REPUBLIKA.CO.ID, JAKARTA -- Seorang remaja putri korban perkosaan di Jambi mendekam di penjara setelah melakukan aborsi. Kabar itu pun memicu gejolak di masyarakat.
Kepala Biro Penerangan Masyarakat Divisi Hubungan Masyarakat Polri Brigadir Jenderal Polisi Mohammad Iqbal menjelaskan konstruksi hukum yang menyebabkan WA dibui. Menurut Iqbal, kasus tersebut sudah melalui proses penyelidikan dan penyidikan polisi sehingga diproses oleh Jaksa Penuntut Umum (JPU).
Jaksa kemudian menganalisis dan memastikan berkas lengkap sehingga remaja dengan inisial berinisial WA (15 tahun) itu dituntut di pengadilan. Pengadilan Negeri Muara Bulian menghukumnya enam bulan penjara pada 19 Juli 2018 karena aborsi.
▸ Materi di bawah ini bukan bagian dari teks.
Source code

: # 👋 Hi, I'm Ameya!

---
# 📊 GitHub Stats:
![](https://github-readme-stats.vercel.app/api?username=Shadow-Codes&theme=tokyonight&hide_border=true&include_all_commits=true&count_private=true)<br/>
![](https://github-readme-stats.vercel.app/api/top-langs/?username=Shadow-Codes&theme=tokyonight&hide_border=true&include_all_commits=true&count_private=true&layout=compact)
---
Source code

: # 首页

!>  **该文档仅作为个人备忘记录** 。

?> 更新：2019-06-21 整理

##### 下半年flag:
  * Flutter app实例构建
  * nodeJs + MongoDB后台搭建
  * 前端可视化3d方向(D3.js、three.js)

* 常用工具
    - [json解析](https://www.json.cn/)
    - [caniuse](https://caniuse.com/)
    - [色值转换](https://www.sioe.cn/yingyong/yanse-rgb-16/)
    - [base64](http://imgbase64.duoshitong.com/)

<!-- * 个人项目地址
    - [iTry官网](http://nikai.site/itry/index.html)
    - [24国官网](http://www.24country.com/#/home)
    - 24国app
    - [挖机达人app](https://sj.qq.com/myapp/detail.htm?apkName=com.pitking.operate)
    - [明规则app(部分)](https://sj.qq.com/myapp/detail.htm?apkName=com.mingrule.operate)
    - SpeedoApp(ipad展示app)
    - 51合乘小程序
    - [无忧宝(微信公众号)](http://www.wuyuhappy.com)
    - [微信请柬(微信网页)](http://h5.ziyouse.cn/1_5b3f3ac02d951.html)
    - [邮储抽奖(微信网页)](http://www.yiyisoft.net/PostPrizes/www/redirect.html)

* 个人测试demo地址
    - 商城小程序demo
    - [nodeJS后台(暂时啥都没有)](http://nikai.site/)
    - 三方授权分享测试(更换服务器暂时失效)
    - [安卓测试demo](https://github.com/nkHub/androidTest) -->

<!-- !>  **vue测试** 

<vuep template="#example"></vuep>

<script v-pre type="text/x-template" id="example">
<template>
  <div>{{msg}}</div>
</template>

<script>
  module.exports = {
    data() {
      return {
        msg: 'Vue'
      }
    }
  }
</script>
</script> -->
WA melakukan aborsi setelah diperkosa oleh kakak kandungnya sendiri. Mengapa korban pemerkosaan dihukum?
"Fakta hukumnya, korban melakukan aborsi. Itu kan menghilangkan nyawa juga jadi hukum harus tegak," kata Iqbal di Markas Besar Polri, Jakarta, Rabu (1/8).
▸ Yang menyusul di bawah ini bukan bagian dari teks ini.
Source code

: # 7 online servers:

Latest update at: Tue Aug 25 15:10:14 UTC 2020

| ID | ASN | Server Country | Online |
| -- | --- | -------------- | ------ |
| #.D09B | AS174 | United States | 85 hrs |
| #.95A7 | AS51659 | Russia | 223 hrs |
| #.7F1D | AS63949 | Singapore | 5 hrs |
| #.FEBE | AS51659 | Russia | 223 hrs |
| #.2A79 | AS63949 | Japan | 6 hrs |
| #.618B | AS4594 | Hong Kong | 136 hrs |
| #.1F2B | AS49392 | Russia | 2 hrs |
Iqbal menjelaskan, aborsi tergolong sebagai penghilangan nyawa yang tidak dilegalkan. Mengenai kasus di Jambi, Kepolisian, Kejaksaan, dan pengadilan setempat menganggap aborsi sebagai perbuatan melawan hukum sehingga terjadilah vonis bagi WA.
Iqbal pun membantah adanya UU yang mengatur legalnya aborsi untuk korban pemerkosaan. Ia menjelaskan aborsi hanya dapat dibenarkan dalam kondisi darurat.
"Apabila tidak diaborsi kemudian menghilangkan nyawa ibunya maka atas dasar kesehatan, itu diperbolehkan," jelasnya.
Kendati demikian, Iqbal menyatakan akan ada tindakan khusus atau lex specialis mengingat WA adalah perempuan yang masih di bawah umur. Ia pun berjanji akan mempelajari fakta-fakta yang ada di Polres Muara Bulian di Jambi.
Iqbal memaparkan polisi pun akan mengusut tuntas kasus pemerkosaannya. Ibu korban bahkan akan diperiksa polisi.
"Kami akan cek dan saya minta polisi di sana harus tampil bukan hanya sebagai penegak hukumm tapi pengayom masyarakat. Ada hati nurani yang dikedepankan," kata Iqbal.